What the task asks ->
Please retype the data below exactly, stopping after the line with "按 i 进行修改操作，光标移动到name和email修改位你自己的" and skipping every picture.
───── Data for processing ─────
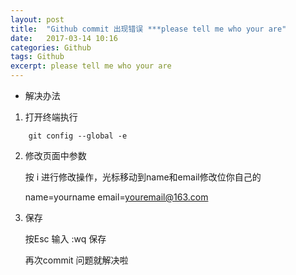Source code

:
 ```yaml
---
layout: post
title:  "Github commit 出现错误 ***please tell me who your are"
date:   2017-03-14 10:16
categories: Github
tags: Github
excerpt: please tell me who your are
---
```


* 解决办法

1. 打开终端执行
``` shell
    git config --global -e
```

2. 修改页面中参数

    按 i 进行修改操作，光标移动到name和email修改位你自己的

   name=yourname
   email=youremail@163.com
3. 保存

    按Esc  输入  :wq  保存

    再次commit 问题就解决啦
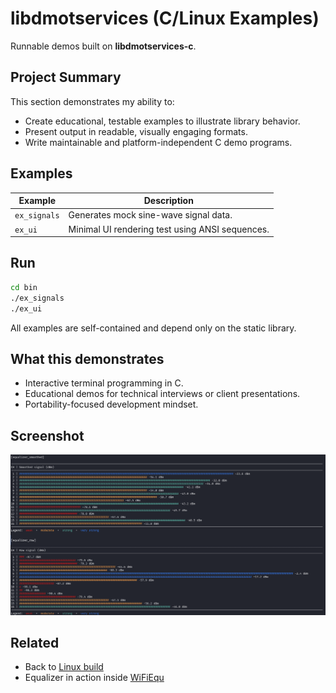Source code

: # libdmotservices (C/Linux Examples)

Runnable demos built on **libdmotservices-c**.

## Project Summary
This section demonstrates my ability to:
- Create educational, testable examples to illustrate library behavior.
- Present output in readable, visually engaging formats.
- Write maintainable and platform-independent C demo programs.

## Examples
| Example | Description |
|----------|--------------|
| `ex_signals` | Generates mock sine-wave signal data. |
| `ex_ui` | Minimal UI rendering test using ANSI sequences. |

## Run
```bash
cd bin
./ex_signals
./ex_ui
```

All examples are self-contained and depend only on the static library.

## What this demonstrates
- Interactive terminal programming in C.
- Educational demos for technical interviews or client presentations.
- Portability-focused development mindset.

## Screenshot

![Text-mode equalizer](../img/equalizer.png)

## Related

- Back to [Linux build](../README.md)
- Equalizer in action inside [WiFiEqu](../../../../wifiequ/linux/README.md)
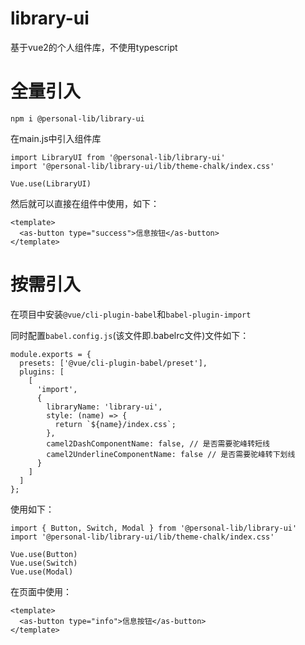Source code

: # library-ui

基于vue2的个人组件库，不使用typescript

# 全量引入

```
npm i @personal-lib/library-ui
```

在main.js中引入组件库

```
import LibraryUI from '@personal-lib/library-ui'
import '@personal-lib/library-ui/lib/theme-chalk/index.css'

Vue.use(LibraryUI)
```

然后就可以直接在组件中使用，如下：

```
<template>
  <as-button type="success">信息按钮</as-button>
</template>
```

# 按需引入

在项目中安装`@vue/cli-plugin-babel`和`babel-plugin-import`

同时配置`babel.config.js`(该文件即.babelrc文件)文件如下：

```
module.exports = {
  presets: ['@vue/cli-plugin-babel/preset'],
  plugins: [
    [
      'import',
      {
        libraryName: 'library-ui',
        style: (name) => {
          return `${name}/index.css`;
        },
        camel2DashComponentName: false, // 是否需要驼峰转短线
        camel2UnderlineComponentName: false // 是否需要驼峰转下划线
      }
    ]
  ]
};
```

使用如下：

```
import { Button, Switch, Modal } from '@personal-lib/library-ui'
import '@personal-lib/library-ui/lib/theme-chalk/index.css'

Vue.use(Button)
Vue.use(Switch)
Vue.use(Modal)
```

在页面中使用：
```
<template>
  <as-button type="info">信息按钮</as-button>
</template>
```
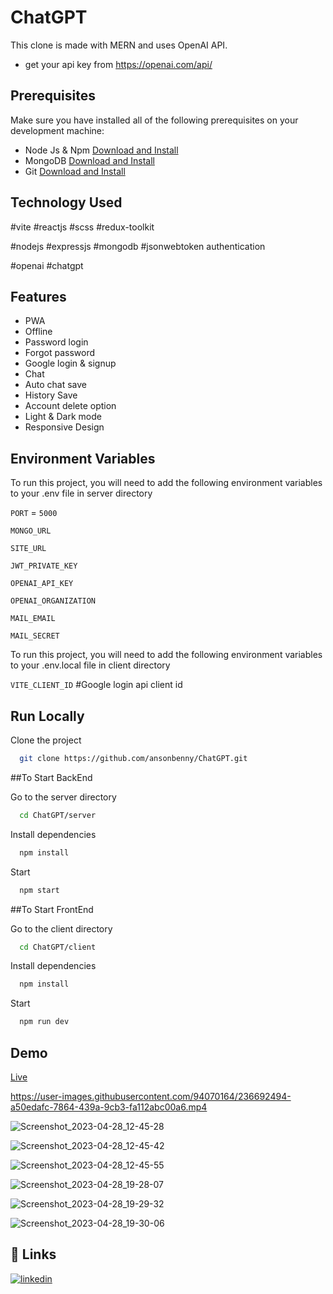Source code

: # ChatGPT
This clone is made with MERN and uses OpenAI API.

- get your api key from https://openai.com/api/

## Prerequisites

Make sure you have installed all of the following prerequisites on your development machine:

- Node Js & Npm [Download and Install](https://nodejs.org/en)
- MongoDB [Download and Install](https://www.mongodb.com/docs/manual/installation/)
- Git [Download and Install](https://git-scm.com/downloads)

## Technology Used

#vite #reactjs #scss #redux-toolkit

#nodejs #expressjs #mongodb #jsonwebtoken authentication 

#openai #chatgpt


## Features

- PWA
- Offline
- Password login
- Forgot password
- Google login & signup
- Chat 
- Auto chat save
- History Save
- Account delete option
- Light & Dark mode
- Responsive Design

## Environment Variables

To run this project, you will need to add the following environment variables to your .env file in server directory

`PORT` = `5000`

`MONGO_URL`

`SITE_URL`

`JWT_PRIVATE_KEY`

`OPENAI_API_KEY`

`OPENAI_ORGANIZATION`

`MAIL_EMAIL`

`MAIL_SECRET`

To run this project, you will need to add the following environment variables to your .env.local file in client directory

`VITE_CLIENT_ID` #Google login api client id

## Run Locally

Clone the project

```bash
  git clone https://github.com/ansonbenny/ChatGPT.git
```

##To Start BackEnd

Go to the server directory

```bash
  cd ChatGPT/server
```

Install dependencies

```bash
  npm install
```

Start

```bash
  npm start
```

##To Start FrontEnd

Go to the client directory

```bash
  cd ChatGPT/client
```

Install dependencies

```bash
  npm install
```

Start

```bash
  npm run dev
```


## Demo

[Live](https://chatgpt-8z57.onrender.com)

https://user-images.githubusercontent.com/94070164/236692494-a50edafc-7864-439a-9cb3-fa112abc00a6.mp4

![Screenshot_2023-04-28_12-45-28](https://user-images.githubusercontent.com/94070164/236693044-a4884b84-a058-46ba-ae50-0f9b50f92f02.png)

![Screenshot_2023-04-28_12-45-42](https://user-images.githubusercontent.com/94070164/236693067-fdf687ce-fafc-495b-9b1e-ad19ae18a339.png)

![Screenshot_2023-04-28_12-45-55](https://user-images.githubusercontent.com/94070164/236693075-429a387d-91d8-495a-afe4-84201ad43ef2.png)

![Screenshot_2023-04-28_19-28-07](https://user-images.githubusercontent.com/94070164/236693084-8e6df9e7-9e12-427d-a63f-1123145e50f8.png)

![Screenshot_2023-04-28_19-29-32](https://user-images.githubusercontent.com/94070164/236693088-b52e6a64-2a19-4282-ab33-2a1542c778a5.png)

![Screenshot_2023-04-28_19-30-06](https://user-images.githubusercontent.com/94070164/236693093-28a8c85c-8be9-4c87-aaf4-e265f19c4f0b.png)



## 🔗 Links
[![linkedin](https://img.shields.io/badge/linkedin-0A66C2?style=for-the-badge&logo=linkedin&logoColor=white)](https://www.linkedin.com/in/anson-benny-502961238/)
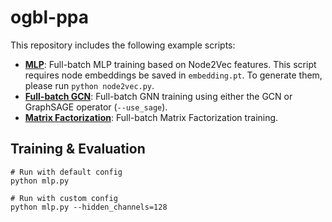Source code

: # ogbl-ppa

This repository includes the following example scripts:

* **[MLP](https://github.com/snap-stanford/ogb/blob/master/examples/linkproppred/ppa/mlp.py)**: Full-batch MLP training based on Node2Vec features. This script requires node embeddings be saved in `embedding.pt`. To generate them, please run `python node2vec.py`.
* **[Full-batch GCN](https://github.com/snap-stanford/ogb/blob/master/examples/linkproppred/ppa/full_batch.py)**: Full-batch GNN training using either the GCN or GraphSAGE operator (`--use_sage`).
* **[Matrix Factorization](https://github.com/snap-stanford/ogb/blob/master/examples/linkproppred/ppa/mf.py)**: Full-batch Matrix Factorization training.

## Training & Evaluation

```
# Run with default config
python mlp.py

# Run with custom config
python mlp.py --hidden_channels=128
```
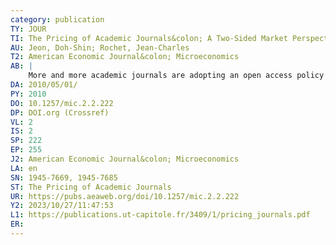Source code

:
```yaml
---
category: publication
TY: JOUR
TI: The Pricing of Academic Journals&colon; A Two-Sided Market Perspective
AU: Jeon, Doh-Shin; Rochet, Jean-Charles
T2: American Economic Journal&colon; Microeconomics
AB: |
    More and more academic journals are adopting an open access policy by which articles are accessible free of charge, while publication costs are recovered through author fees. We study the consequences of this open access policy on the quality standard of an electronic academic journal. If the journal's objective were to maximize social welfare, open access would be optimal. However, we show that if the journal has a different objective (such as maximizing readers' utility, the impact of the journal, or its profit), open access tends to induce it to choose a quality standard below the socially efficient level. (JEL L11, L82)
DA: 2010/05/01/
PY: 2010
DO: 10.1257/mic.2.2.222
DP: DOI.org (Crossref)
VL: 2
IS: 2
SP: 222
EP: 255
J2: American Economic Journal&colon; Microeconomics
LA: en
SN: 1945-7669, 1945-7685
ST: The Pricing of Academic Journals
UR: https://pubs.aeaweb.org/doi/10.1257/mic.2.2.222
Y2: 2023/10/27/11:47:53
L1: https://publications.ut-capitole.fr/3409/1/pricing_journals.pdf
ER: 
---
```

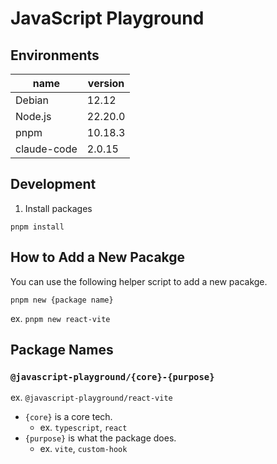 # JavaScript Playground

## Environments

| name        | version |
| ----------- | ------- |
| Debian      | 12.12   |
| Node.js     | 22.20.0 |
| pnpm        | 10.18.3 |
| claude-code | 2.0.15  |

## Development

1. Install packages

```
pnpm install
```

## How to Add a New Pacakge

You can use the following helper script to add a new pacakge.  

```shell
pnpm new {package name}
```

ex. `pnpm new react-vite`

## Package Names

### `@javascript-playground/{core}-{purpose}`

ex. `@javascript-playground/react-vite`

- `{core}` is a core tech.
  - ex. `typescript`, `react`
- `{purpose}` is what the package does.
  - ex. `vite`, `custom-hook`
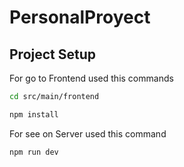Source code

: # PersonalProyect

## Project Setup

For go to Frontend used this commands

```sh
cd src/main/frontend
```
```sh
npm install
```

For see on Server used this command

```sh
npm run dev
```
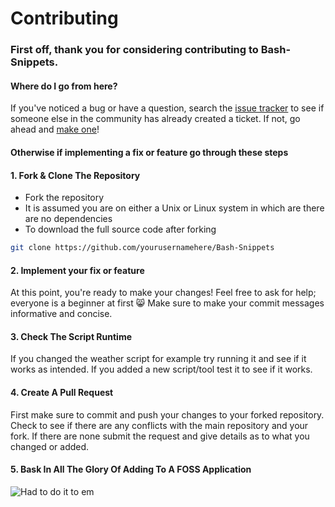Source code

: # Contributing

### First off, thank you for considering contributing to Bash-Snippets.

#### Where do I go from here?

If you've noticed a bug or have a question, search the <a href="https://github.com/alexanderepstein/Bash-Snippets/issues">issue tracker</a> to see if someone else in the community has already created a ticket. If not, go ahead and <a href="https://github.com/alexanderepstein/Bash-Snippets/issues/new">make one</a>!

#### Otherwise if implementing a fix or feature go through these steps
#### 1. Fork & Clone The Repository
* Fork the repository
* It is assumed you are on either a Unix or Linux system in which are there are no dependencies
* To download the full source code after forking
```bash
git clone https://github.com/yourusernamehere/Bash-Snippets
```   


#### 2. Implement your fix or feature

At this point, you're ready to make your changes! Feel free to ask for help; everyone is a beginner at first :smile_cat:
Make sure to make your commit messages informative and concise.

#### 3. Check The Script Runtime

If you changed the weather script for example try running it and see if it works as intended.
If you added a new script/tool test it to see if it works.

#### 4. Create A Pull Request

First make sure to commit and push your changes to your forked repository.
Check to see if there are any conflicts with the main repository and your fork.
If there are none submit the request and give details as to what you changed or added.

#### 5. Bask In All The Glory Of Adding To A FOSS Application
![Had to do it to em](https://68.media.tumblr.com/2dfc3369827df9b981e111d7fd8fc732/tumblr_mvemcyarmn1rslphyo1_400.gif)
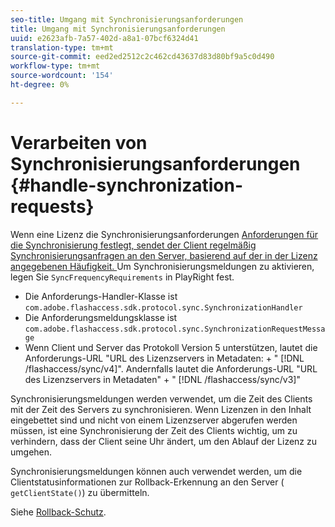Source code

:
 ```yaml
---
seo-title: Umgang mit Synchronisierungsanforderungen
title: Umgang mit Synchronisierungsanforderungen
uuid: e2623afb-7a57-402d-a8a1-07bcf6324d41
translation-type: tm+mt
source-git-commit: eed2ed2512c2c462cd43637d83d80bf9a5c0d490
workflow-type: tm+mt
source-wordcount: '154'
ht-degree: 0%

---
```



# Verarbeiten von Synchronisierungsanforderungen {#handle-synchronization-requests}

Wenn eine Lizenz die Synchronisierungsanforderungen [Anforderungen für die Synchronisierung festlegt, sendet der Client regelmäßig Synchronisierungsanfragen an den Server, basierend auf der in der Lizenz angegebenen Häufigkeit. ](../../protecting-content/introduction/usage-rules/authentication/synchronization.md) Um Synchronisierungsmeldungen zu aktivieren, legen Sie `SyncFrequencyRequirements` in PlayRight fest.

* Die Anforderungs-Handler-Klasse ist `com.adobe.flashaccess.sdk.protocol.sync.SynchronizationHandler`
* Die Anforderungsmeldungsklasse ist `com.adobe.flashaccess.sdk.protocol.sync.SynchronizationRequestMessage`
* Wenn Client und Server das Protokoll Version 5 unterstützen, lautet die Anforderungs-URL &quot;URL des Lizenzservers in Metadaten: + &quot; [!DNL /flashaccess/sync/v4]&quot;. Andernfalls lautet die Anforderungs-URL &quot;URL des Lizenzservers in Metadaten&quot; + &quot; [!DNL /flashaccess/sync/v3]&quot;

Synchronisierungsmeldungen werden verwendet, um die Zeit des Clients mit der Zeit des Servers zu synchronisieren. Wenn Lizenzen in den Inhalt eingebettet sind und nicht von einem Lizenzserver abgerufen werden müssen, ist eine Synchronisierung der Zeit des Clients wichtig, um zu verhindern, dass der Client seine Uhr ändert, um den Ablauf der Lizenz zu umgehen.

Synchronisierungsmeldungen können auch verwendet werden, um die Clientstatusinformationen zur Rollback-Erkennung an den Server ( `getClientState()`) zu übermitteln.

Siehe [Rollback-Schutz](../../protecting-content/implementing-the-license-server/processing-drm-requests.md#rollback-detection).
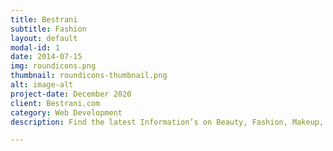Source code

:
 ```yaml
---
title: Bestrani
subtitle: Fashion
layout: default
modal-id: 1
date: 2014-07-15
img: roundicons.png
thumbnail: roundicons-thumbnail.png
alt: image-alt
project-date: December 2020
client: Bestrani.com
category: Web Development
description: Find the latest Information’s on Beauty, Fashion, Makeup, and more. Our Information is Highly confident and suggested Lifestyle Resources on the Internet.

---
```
─────
Completed exercise ->
Source code

:
 ```yaml
---
layout: post
title:  "Github commit 出现错误 ***please tell me who your are"
date:   2017-03-14 10:16
categories: Github
tags: Github
excerpt: please tell me who your are
---
```


* 解决办法

1. 打开终端执行
``` shell
    git config --global -e
```

2. 修改页面中参数

    按 i 进行修改操作，光标移动到name和email修改位你自己的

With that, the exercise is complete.